Regarding the convergent validity of the self-report version, with minor exceptions, previous studies [14–17] have identified significant positive associations between the scores of the PedsQL™ 3.0 Cancer Module and the PedsQL™ 4.0 Generic Core Scales .
In addition, previous studies examining the reliability of the PedsQL™ 3.0 Cancer Module self-report version have demonstrated adequate values of internal consistency [16, 17] and temporal stability [14, 15] for the total score. Regarding the subscales, some studies found values below the established cut points for internal consistency  and temporal stability [14, 15].
Despite the growing support for the validity and reliability of the PedsQL™ 3.0 Cancer Module, to date, there is no evidence for its factorial validity, via CFA. In addition, the convergent validity and the test-retest reliability across age groups [for two exceptions: 14, 15] remain understudied.

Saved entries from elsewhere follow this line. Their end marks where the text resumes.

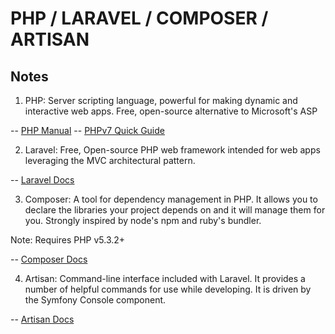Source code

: # PHP / LARAVEL / COMPOSER / ARTISAN

## Notes

1) PHP: Server scripting language, powerful for making dynamic and interactive web apps. Free, open-source alternative to Microsoft's ASP

-- [PHP Manual](https://www.php.net/manual/en/)
-- [PHPv7 Quick Guide](https://www.tutorialspoint.com/php7/php7_quick_guide.htm)

2) Laravel: Free, Open-source PHP web framework intended for web apps leveraging the MVC architectural pattern.

-- [Laravel Docs](https://laravel.com/docs/5.8)

3) Composer: A tool for dependency management in PHP. It allows you to declare the libraries your project depends on and it will manage them for you. Strongly inspired by node's npm and ruby's bundler.

Note: Requires PHP v5.3.2+

-- [Composer Docs](https://getcomposer.org/doc/01-basic-usage.md)

4) Artisan: Command-line interface included with Laravel. It provides a number of helpful commands for use while developing. It is driven by the Symfony Console component.

-- [Artisan Docs](https://laravel.com/docs/5.0/artisan)
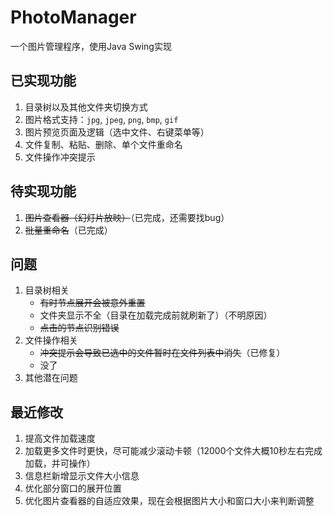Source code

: # PhotoManager  
一个图片管理程序，使用Java Swing实现

## 已实现功能
1. 目录树以及其他文件夹切换方式
2. 图片格式支持：`jpg`, `jpeg`, `png`, `bmp`, `gif`
3. 图片预览页面及逻辑（选中文件、右键菜单等）
4. 文件复制、粘贴、删除、单个文件重命名
5. 文件操作冲突提示

## 待实现功能
1. ~~图片查看器（幻灯片放映）~~（已完成，还需要找bug）
2. ~~批量重命名~~（已完成）

## 问题
1. 目录树相关
    - ~~有时节点展开会被意外重置~~
    - 文件夹显示不全（目录在加载完成前就刷新了）（不明原因）
    - ~~点击的节点识别错误~~
2. 文件操作相关
    - ~~冲突提示会导致已选中的文件暂时在文件列表中消失~~（已修复）
    - 没了
3. 其他潜在问题

## 最近修改
1. 提高文件加载速度
2. 加载更多文件时更快，尽可能减少滚动卡顿（12000个文件大概10秒左右完成加载，并可操作）
3. 信息栏新增显示文件大小信息
4. 优化部分窗口的展开位置
5. 优化图片查看器的自适应效果，现在会根据图片大小和窗口大小来判断调整
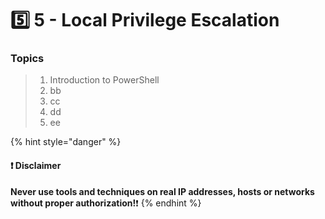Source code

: # 5️⃣ 5 - Local Privilege Escalation

### Topics

> 1. Introduction to PowerShell
> 2. bb
> 3. cc
> 4. dd
> 5. ee







{% hint style="danger" %}
#### ❗ Disclaimer&#x20;

**Never use tools and techniques on real IP addresses, hosts or networks without proper     authorization!**❗
{% endhint %}

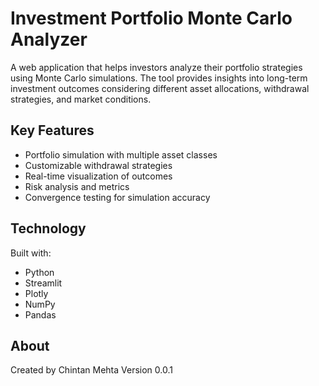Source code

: # Investment Portfolio Monte Carlo Analyzer

A web application that helps investors analyze their portfolio strategies using Monte Carlo simulations. The tool provides insights into long-term investment outcomes considering different asset allocations, withdrawal strategies, and market conditions.

## Key Features

- Portfolio simulation with multiple asset classes
- Customizable withdrawal strategies
- Real-time visualization of outcomes
- Risk analysis and metrics
- Convergence testing for simulation accuracy

## Technology

Built with:
- Python
- Streamlit
- Plotly
- NumPy
- Pandas

## About

Created by Chintan Mehta
Version 0.0.1
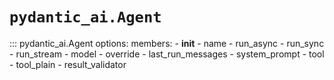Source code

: # `pydantic_ai.Agent`

::: pydantic_ai.Agent
    options:
      members:
        - __init__
        - name
        - run_async
        - run_sync
        - run_stream
        - model
        - override
        - last_run_messages
        - system_prompt
        - tool
        - tool_plain
        - result_validator
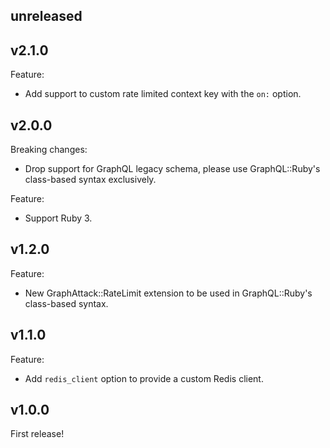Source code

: unreleased
----------

v2.1.0
------

Feature:
- Add support to custom rate limited context key with the `on:` option.

v2.0.0
------

Breaking changes:
- Drop support for GraphQL legacy schema, please use GraphQL::Ruby's class-based
  syntax exclusively.

Feature:
- Support Ruby 3.

v1.2.0
------

Feature:
- New GraphAttack::RateLimit extension to be used in GraphQL::Ruby's class-based
  syntax.

v1.1.0
------

Feature:
- Add `redis_client` option to provide a custom Redis client.

v1.0.0
------

First release!
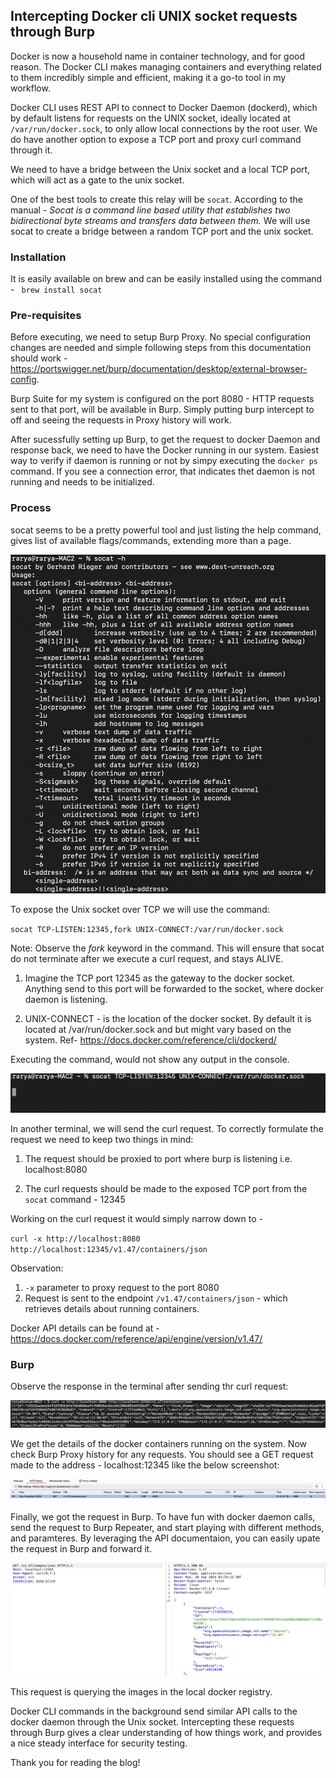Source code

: ## Intercepting Docker cli UNIX socket requests through Burp

Docker is now a household name in container technology, and for good reason. The Docker CLI makes managing containers and everything related to them incredibly simple and efficient, making it a go-to tool in my workflow.

Docker CLI uses REST API to connect to Docker Daemon (dockerd), which by default listens for requests on the UNIX socket, ideally located at `/var/run/docker.sock`, to only allow local connections by the root user. We do have another option to expose a TCP port and proxy curl command through it.

We need to have a bridge between the Unix socket and a local TCP port, which will act as a gate to the unix socket.

One of the best tools to create this relay will be ``socat``. According to the manual - 
_Socat is a command line based utility that establishes two bidirectional byte streams and transfers data between them._  We will use socat to create a bridge between a random TCP port and the unix socket. 

### Installation
It is easily available on brew and can be easily installed using the command - `` brew install socat``

### Pre-requisites
Before executing, we need to setup Burp Proxy. No special configuration changes are needed and simple following steps from this documentation should work - https://portswigger.net/burp/documentation/desktop/external-browser-config.

Burp Suite for my system is configured on the port 8080 - HTTP requests sent to that port, will be available in Burp. Simply putting burp intercept to off and seeing the requests in Proxy history will work.

After sucessfully setting up Burp, to get the request to docker Daemon and response back, we need to have the Docker running in our system. Easiest way to verify if daemon is running or not by simpy executing the `docker ps` command. If you see a connection error, that indicates thet daemon is not running and needs to be initialized. 


### Process

socat seems to be a pretty powerful tool and just listing the help command, gives list of available flags/commands, extending more than a page.

![alt text](_posts/2024-09-26-base.png)

To expose the Unix socket over TCP we will use the command:

``socat TCP-LISTEN:12345,fork UNIX-CONNECT:/var/run/docker.sock
``

Note: Observe the _fork_ keyword  in the command. This will ensure that socat do not terminate after we execute a curl request, and stays ALIVE.

1. Imagine the TCP port 12345 as the gateway to the docker socket. Anything send to this port will be forwarded to the socket, where docker daemon is listening. 

2. UNIX-CONNECT - is the location of the docker socket. By default it is located at /var/run/docker.sock and but might vary based on the system. Ref- https://docs.docker.com/reference/cli/dockerd/

Executing the command, would not show any output in the console.

![alt text](_posts/2024-09-26-image-1.png)



In another terminal, we will send the curl request. To correctly formulate the request we need to keep two things in mind:
1. The request should be proxied to port where burp is listening i.e. localhost:8080

2. The curl requests should be made to the exposed TCP port from the `socat` command - 12345

Working on the curl request it would simply narrow down to - 

``curl -x http://localhost:8080 http://localhost:12345/v1.47/containers/json``

Observation:
1. `-x` parameter to proxy request to the port 8080
2. Request is sent to the endpoint `/v1.47/containers/json` -  which retrieves details about running containers.

Docker API details can be found at - https://docs.docker.com/reference/api/engine/version/v1.47/

### Burp

Observe the response in the terminal after sending thr curl request:

![alt text](_posts/2024-09-26-image-2.png)

We get the details of the docker containers running on the system. Now check Burp Proxy history for any requests. You should see a GET request made to the address - localhost:12345 like the below screenshot:

![alt text](_posts/2024-09-26-image-3.png)

Finally, we got the request in Burp. To have fun with docker daemon calls, send the request to Burp Repeater, and start playing with different methods, and paramteres. By leveraging the API documentaion, you can easily upate the request in Burp and forward it.

![alt text](_posts/2024-09-26-image-4.png)

This request is querying the images in the local docker registry.

Docker CLI commands in the background send similar API calls to the docker daemon through the Unix socket. Intercepting these requests through Burp gives a clear understanding of how things work, and provides a nice steady interface for security testing.

Thank you for reading the blog!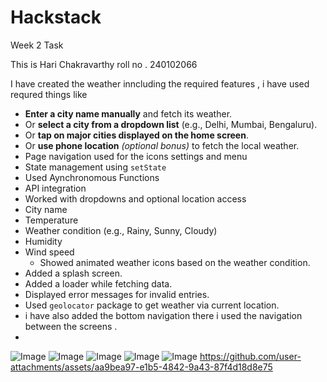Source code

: # Hackstack
Week 2 Task

This is Hari Chakravarthy 
roll no . 240102066

I have created the weather inncluding the required features ,
i have used requred things like 
- **Enter a city name manually** and fetch its weather.
- Or **select a city from a dropdown list** (e.g., Delhi, Mumbai, Bengaluru).
- Or **tap on major cities displayed on the home screen**.
- Or **use phone location** *(optional bonus)* to fetch the local weather.
- Page navigation used for the icons settings and menu 
- State management using `setState`
- Used Aynchronomous Functions
- API integration
- Worked with dropdowns and optional location access
 - City name
- Temperature
- Weather condition (e.g., Rainy, Sunny, Cloudy)
- Humidity
- Wind speed
   - Showed animated weather icons based on the weather condition.
- Added a splash screen.
- Added a loader while fetching data.
- Displayed error messages for invalid entries.
- Used `geolocator` package to get weather via current location.
- i have also added the bottom navigation there i used the navigation between the screens .
- 
![Image](https://github.com/user-attachments/assets/89a1ce32-7c99-4744-af74-fec989dd9ecf)
![Image](https://github.com/user-attachments/assets/e1e43587-b4d6-4d29-bf58-a162f466432d)
![Image](https://github.com/user-attachments/assets/9f93391d-cc85-4c0a-8665-b7778532db7e)
![Image](https://github.com/user-attachments/assets/9c8d09cd-b5d1-4ac6-b56c-53b4e2f1b121)
![Image](https://github.com/user-attachments/assets/2aaab9b5-ea1f-48c3-9baf-77a5608f74a9)
https://github.com/user-attachments/assets/aa9bea97-e1b5-4842-9a43-87f4d18d8e75
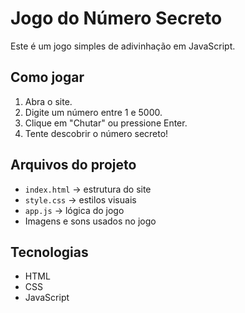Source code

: # Jogo do Número Secreto

Este é um jogo simples de adivinhação em JavaScript.

## Como jogar

1. Abra o site.
2. Digite um número entre 1 e 5000.
3. Clique em "Chutar" ou pressione Enter.
4. Tente descobrir o número secreto!

## Arquivos do projeto

- `index.html` → estrutura do site
- `style.css` → estilos visuais
- `app.js` → lógica do jogo
- Imagens e sons usados no jogo

## Tecnologias

- HTML
- CSS
- JavaScript
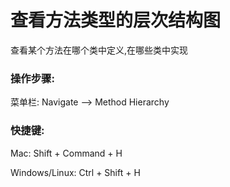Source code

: # 查看方法类型的层次结构图

查看某个方法在哪个类中定义,在哪些类中实现

### 操作步骤:

菜单栏: Navigate —&gt; Method Hierarchy

### 快捷键:

Mac: Shift + Command + H

Windows\/Linux: Ctrl + Shift + H

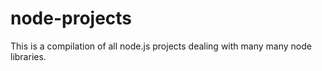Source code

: # node-projects
This is a compilation of all node.js projects dealing with many many node libraries. 
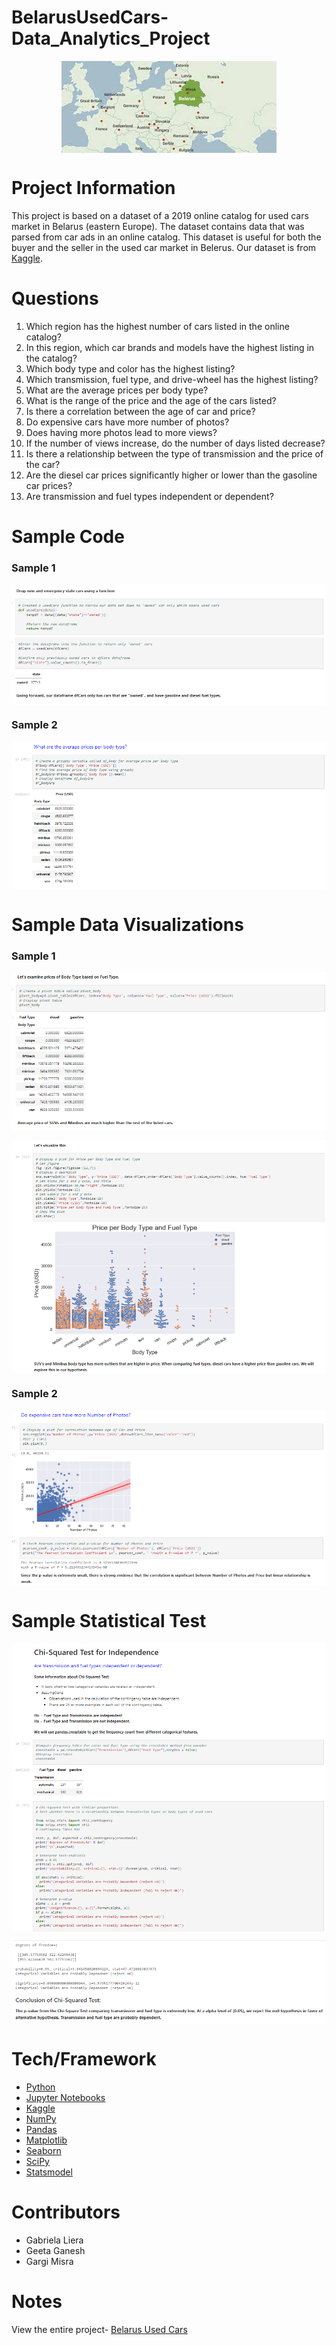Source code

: # BelarusUsedCars-Data_Analytics_Project

<p align="center">
  <img align="center" src="https://github.com/gabrielaliera/BelarusUsedCars-Data_Analytics_Project/blob/e394cc2da67cdbb1113c278a07541b56cfe22abb/pictures/belarus%20map2.jfif">
</p>

# Project Information
This project is based on a dataset of a 2019 online catalog for used cars market in Belarus (eastern Europe). The dataset contains data that was parsed from car ads in an online catalog. This dataset is useful for both the buyer and the seller in the used car market in Belerus. Our dataset is from <a href="https://www.kaggle.com/lepchenkov/usedcarscatalog">Kaggle</a>. 

# Questions
1. Which region has the highest number of cars listed in the online catalog?
2. In this region, which car brands and models have the highest listing in the catalog?
3. Which body type and color has the highest listing?
4. Which transmission, fuel type, and drive-wheel has the highest listing?
5. What are the average prices per body type?
6. What is the range of the price and the age of the cars listed?
7. Is there a correlation between the age of car and price?
8. Do expensive cars have more number of photos?
9. Does having more photos lead to more views?
10. If the number of views increase, do the number of days listed decrease?
11. Is there a relationship between the type of transmission and the price of the car?
12. Are the diesel car prices significantly higher or lower than the gasoline car prices?
13. Are transmission and fuel types independent or dependent?
  
# Sample Code

### Sample 1
<p align="center">
  <img align="center" src="https://github.com/gabrielaliera/BelarusUsedCars-Data_Analytics_Project/blob/main/pictures/samplecode_function.PNG">
</p>

### Sample 2
<p align="center">
  <img align="center" src="https://github.com/gabrielaliera/BelarusUsedCars-Data_Analytics_Project/blob/main/pictures/samplecode_pivot2.PNG">
</p>


# Sample Data Visualizations

### Sample 1
<p align="center">
  <img align="center" src="https://github.com/gabrielaliera/BelarusUsedCars-Data_Analytics_Project/blob/main/pictures/samplecode.PNG">
</p>
<p align="center">
  <img align="center" src="https://github.com/gabrielaliera/BelarusUsedCars-Data_Analytics_Project/blob/main/pictures/samplecode_visualization.PNG">
</p>

### Sample 2
<p align="center">
  <img align="center" src="https://github.com/gabrielaliera/BelarusUsedCars-Data_Analytics_Project/blob/main/pictures/linear_relationship.PNG">
</p>

# Sample Statistical Test
<p align="center">
  <img align="center" src="https://github.com/gabrielaliera/BelarusUsedCars-Data_Analytics_Project/blob/main/pictures/chi-square-test2.PNG">
</p>
<p align="center">
  <img align="center" src="https://github.com/gabrielaliera/BelarusUsedCars-Data_Analytics_Project/blob/main/pictures/chi-square-results.PNG">
</p>


# Tech/Framework
<ul>
  <li><a href="https://www.python.org/">Python</a></li>
  <li><a href="https://jupyter.org/">Jupyter Notebooks</a></li>
  <li><a href="https://www.kaggle.com/">Kaggle</a></li>
  <li><a href="https://numpy.org/">NumPy</a></li>
  <li><a href="https://pandas.pydata.org/">Pandas</a></li>
  <li><a href="https://matplotlib.org/">Matplotlib</a></li>
  <li><a href="https://seaborn.pydata.org/">Seaborn</a></li>
  <li><a href="https://scipy.org/">SciPy</a></li>
  <li><a href="https://www.statsmodels.org/stable/index.html">Statsmodel</a></li>
  
</ul>

# Contributors
  <ul>
  <li>Gabriela Liera</li>
  <li>Geeta Ganesh</li>
  <li>Gargi Misra</li>
  </ul>

# Notes
View the entire project- <a href="https://github.com/gabrielaliera/BelarusUsedCars-Data_Analytics_Project/blob/main/CISD41_Project_3Gs_Belarus_Used_Cars.ipynb">Belarus Used Cars</a> 
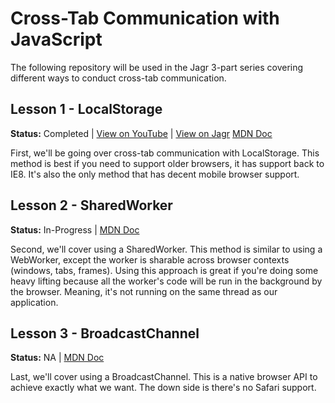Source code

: # Cross-Tab Communication with JavaScript

The following repository will be used in the Jagr 3-part series covering different ways to conduct cross-tab communication.

## Lesson 1 - LocalStorage

**Status:** Completed | [View on YouTube](https://www.youtube.com/watch?v=zvYDJe52aCw) | [View on Jagr](https://jagr.co/posts/how-to-do-cross-tab-communication-in-javascript-with-localstorage) [MDN Doc](https://developer.mozilla.org/en-US/docs/Web/API/Web_Storage_API)

First, we'll be going over cross-tab communication with LocalStorage.
This method is best if you need to support older browsers, it has support back to IE8.
It's also the only method that has decent mobile browser support.

## Lesson 2 - SharedWorker

**Status:** In-Progress | [MDN Doc](https://developer.mozilla.org/en-US/docs/Web/API/SharedWorker)

Second, we'll cover using a SharedWorker.
This method is similar to using a WebWorker, except the worker is sharable across browser contexts (windows, tabs, frames).
Using this approach is great if you're doing some heavy lifting because all the worker's code will be run in the background by the browser.
Meaning, it's not running on the same thread as our application.

## Lesson 3 - BroadcastChannel

**Status:** NA | [MDN Doc](https://developer.mozilla.org/en-US/docs/Web/API/BroadcastChannel)

Last, we'll cover using a BroadcastChannel. This is a native browser API to achieve exactly what we want.
The down side is there's no Safari support.
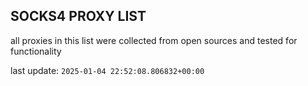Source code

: ## SOCKS4 PROXY LIST

all proxies in this list were collected from open sources and tested for functionality

last update: `2025-01-04 22:52:08.806832+00:00`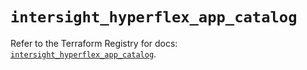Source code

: # `intersight_hyperflex_app_catalog`

Refer to the Terraform Registry for docs: [`intersight_hyperflex_app_catalog`](https://registry.terraform.io/providers/ciscodevnet/intersight/1.0.71/docs/resources/hyperflex_app_catalog).

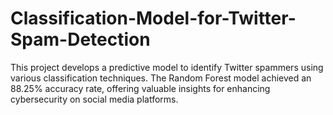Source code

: # Classification-Model-for-Twitter-Spam-Detection
This project develops a predictive model to identify Twitter spammers using various classification techniques. The Random Forest model achieved an 88.25% accuracy rate, offering valuable insights for enhancing cybersecurity on social media platforms.

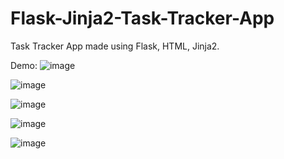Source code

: # Flask-Jinja2-Task-Tracker-App

Task Tracker App made using Flask, HTML, Jinja2.

Demo:
![image](https://user-images.githubusercontent.com/35478698/213901580-bb07d816-2552-4f7a-86fe-88e1fb0d5c14.png)

![image](https://user-images.githubusercontent.com/35478698/213901592-440ff542-abd4-4a40-99bd-a2c7a937e945.png)

![image](https://user-images.githubusercontent.com/35478698/213901616-e16bb094-ce5f-4ddd-b92b-db7e619c5a8d.png)

![image](https://user-images.githubusercontent.com/35478698/213901624-773b8eea-e6dd-43a4-b508-ab36c4c552cf.png)

![image](https://user-images.githubusercontent.com/35478698/213901632-8fbfcd43-1550-495d-a36e-d174a06809b1.png)
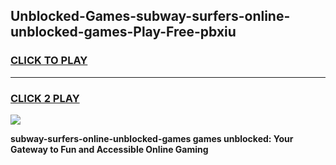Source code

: 
## Unblocked-Games-subway-surfers-online-unblocked-games-Play-Free-pbxiu
<h3>
<a href="https://premium76.site?title=subway-surfers-online-unblocked-games&ref=20M">CLICK TO PLAY</a></h3>
<hr>

<h3>
<a href="https://premium76.site?title=subway-surfers-online-unblocked-games&ref=20M">CLICK 2 PLAY</a>
  
</h3>

<a href="https://premium76.site?title=subway-surfers-online-unblocked-games&ref=19M"><img src="https://clearcache.store/games.png"></a>


**subway-surfers-online-unblocked-games games unblocked: Your Gateway to Fun and Accessible Online Gaming**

The present research aimed at examining the psychometric properties of the self-reported European Portuguese version of the PedsQL™ 3.0 Cancer Module in children/adolescents. The specific objectives were to: (1) conduct descriptive and item analyses for the whole sample; (2a) test the factorial validity via CFA for the whole sample; (2b) evaluate convergent validity in two age groups (children 8–12 vs. adolescents 13–18); (3) assess the internal consistency, and the test-retest reliability in two age groups (children 8–12 vs. adolescents 13–18).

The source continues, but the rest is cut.